This Resolution revokes and replaces all unexercised authorities previously granted to the Directors to allot equity securities but without prejudice to any allotment of shares or grant of rights already made, offered or agreed to be made pursuant to such authorities.

SPECIAL RESOLUTIONS

Resolution 19 - Disapplication of pre-emption rights

That, subject to the passing of Resolution 18, the Directors of the Company be generally empowered pursuant to section 570 and section 573 of the Companies Act 2006 to allot equity securities (as defined in section 560(1) of the Companies Act 2006) for cash either pursuant to the authority given by Resolution 18 or by way of a sale of treasury shares, as if section 561(1) of the Companies Act 2006 did not apply to any such allotment, such authority to be limited:

  1. to the allotment of equity securities in connection with an offer of, or an invitation to apply for, equity securities:
  2. to the Company’s shareholders in proportion (as nearly as may be practicable) to their existing holding; and
  3. to people who hold other equity securities, if this is required by the rights of those securities, or, if the Directors consider it necessary, as permitted by the rights of those securities,

but in each case subject to such exclusions or other arrangements as the Directors may deem necessary or expedient in relation to treasury shares, fractional entitlements, record dates, legal or practical problems in or under the laws of any territory or the requirements of any regulatory body or stock exchange, or any other matter arising in connection with such offer;

  1. in the case of authority granted under Resolution 18(a), to the allotment of equity securities for cash (otherwise than pursuant to the authority in Resolution 19(a) above) up to an aggregate nominal amount of £20,497,895; and c. when any allotment of equity securities is or has been made pursuant to paragraph b of this Resolution 19 (a “paragraph b allotment”), to the allotment of additional equity securities (also pursuant to the authority given under Resolution 18) up to an aggregate nominal amount equal to 20% of the nominal amount of that paragraph b allotment, provided that any allotment pursuant to this paragraph c of Resolution 19 is for the purposes of a follow-on offer determined by the Directors to be of a kind contemplated by paragraph 3 of section 2B of the Statement of Principles on Disapplying Pre-Emption Rights most recently published by the Pre-Emption Group prior to the date of this Notice.

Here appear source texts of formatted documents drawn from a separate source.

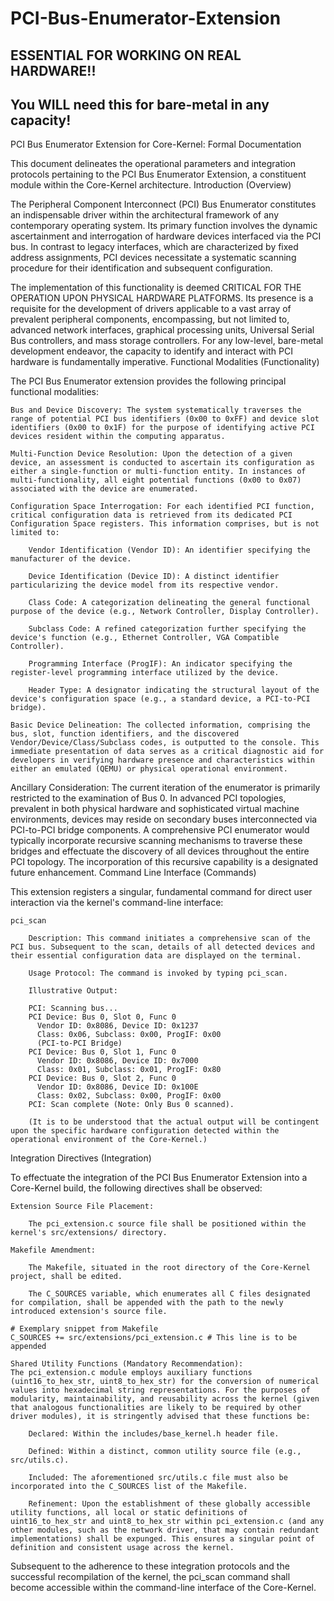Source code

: # PCI-Bus-Enumerator-Extension
## ESSENTIAL FOR WORKING ON REAL HARDWARE!!
## You WILL need this for bare-metal in any capacity!

PCI Bus Enumerator Extension for Core-Kernel: Formal Documentation

This document delineates the operational parameters and integration protocols pertaining to the PCI Bus Enumerator Extension, a constituent module within the Core-Kernel architecture.
Introduction (Overview)

The Peripheral Component Interconnect (PCI) Bus Enumerator constitutes an indispensable driver within the architectural framework of any contemporary operating system. Its primary function involves the dynamic ascertainment and interrogation of hardware devices interfaced via the PCI bus. In contrast to legacy interfaces, which are characterized by fixed address assignments, PCI devices necessitate a systematic scanning procedure for their identification and subsequent configuration.

The implementation of this functionality is deemed CRITICAL FOR THE OPERATION UPON PHYSICAL HARDWARE PLATFORMS. Its presence is a requisite for the development of drivers applicable to a vast array of prevalent peripheral components, encompassing, but not limited to, advanced network interfaces, graphical processing units, Universal Serial Bus controllers, and mass storage controllers. For any low-level, bare-metal development endeavor, the capacity to identify and interact with PCI hardware is fundamentally imperative.
Functional Modalities (Functionality)

The PCI Bus Enumerator extension provides the following principal functional modalities:

    Bus and Device Discovery: The system systematically traverses the range of potential PCI bus identifiers (0x00 to 0xFF) and device slot identifiers (0x00 to 0x1F) for the purpose of identifying active PCI devices resident within the computing apparatus.

    Multi-Function Device Resolution: Upon the detection of a given device, an assessment is conducted to ascertain its configuration as either a single-function or multi-function entity. In instances of multi-functionality, all eight potential functions (0x00 to 0x07) associated with the device are enumerated.

    Configuration Space Interrogation: For each identified PCI function, critical configuration data is retrieved from its dedicated PCI Configuration Space registers. This information comprises, but is not limited to:

        Vendor Identification (Vendor ID): An identifier specifying the manufacturer of the device.

        Device Identification (Device ID): A distinct identifier particularizing the device model from its respective vendor.

        Class Code: A categorization delineating the general functional purpose of the device (e.g., Network Controller, Display Controller).

        Subclass Code: A refined categorization further specifying the device's function (e.g., Ethernet Controller, VGA Compatible Controller).

        Programming Interface (ProgIF): An indicator specifying the register-level programming interface utilized by the device.

        Header Type: A designator indicating the structural layout of the device's configuration space (e.g., a standard device, a PCI-to-PCI bridge).

    Basic Device Delineation: The collected information, comprising the bus, slot, function identifiers, and the discovered Vendor/Device/Class/Subclass codes, is outputted to the console. This immediate presentation of data serves as a critical diagnostic aid for developers in verifying hardware presence and characteristics within either an emulated (QEMU) or physical operational environment.

Ancillary Consideration: The current iteration of the enumerator is primarily restricted to the examination of Bus 0. In advanced PCI topologies, prevalent in both physical hardware and sophisticated virtual machine environments, devices may reside on secondary buses interconnected via PCI-to-PCI bridge components. A comprehensive PCI enumerator would typically incorporate recursive scanning mechanisms to traverse these bridges and effectuate the discovery of all devices throughout the entire PCI topology. The incorporation of this recursive capability is a designated future enhancement.
Command Line Interface (Commands)

This extension registers a singular, fundamental command for direct user interaction via the kernel's command-line interface:

    pci_scan

        Description: This command initiates a comprehensive scan of the PCI bus. Subsequent to the scan, details of all detected devices and their essential configuration data are displayed on the terminal.

        Usage Protocol: The command is invoked by typing pci_scan.

        Illustrative Output:

        PCI: Scanning bus...
        PCI Device: Bus 0, Slot 0, Func 0
          Vendor ID: 0x8086, Device ID: 0x1237
          Class: 0x06, Subclass: 0x00, ProgIF: 0x00
          (PCI-to-PCI Bridge)
        PCI Device: Bus 0, Slot 1, Func 0
          Vendor ID: 0x8086, Device ID: 0x7000
          Class: 0x01, Subclass: 0x01, ProgIF: 0x80
        PCI Device: Bus 0, Slot 2, Func 0
          Vendor ID: 0x8086, Device ID: 0x100E
          Class: 0x02, Subclass: 0x00, ProgIF: 0x00
        PCI: Scan complete (Note: Only Bus 0 scanned).

        (It is to be understood that the actual output will be contingent upon the specific hardware configuration detected within the operational environment of the Core-Kernel.)

Integration Directives (Integration)

To effectuate the integration of the PCI Bus Enumerator Extension into a Core-Kernel build, the following directives shall be observed:

    Extension Source File Placement:

        The pci_extension.c source file shall be positioned within the kernel's src/extensions/ directory.

    Makefile Amendment:

        The Makefile, situated in the root directory of the Core-Kernel project, shall be edited.

        The C_SOURCES variable, which enumerates all C files designated for compilation, shall be appended with the path to the newly introduced extension's source file.

    # Exemplary snippet from Makefile
    C_SOURCES += src/extensions/pci_extension.c # This line is to be appended

    Shared Utility Functions (Mandatory Recommendation):
    The pci_extension.c module employs auxiliary functions (uint16_to_hex_str, uint8_to_hex_str) for the conversion of numerical values into hexadecimal string representations. For the purposes of modularity, maintainability, and reusability across the kernel (given that analogous functionalities are likely to be required by other driver modules), it is stringently advised that these functions be:

        Declared: Within the includes/base_kernel.h header file.

        Defined: Within a distinct, common utility source file (e.g., src/utils.c).

        Included: The aforementioned src/utils.c file must also be incorporated into the C_SOURCES list of the Makefile.

        Refinement: Upon the establishment of these globally accessible utility functions, all local or static definitions of uint16_to_hex_str and uint8_to_hex_str within pci_extension.c (and any other modules, such as the network driver, that may contain redundant implementations) shall be expunged. This ensures a singular point of definition and consistent usage across the kernel.

Subsequent to the adherence to these integration protocols and the successful recompilation of the kernel, the pci_scan command shall become accessible within the command-line interface of the Core-Kernel.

This power applies in relation to a sale of shares which is an allotment of equity securities by virtue of section 560(3) of the Companies Act 2006 as if in the first paragraph of this Resolution the words “pursuant to the authority given by Resolution 18” were omitted.

The power granted by this Resolution will expire at the conclusion of the next annual general meeting of the Company after the passing of this Resolution, or, if earlier, 15 months after the date on which this Resolution is passed, but, in each case, prior to its expiry the Company may make offers, and enter into agreements, which would, or might, require equity securities to be allotted (and treasury shares to be sold) after the authority expires and the Directors of the Company may allot equity securities (and sell treasury shares) under any such offer or agreement as if the authority had not expired.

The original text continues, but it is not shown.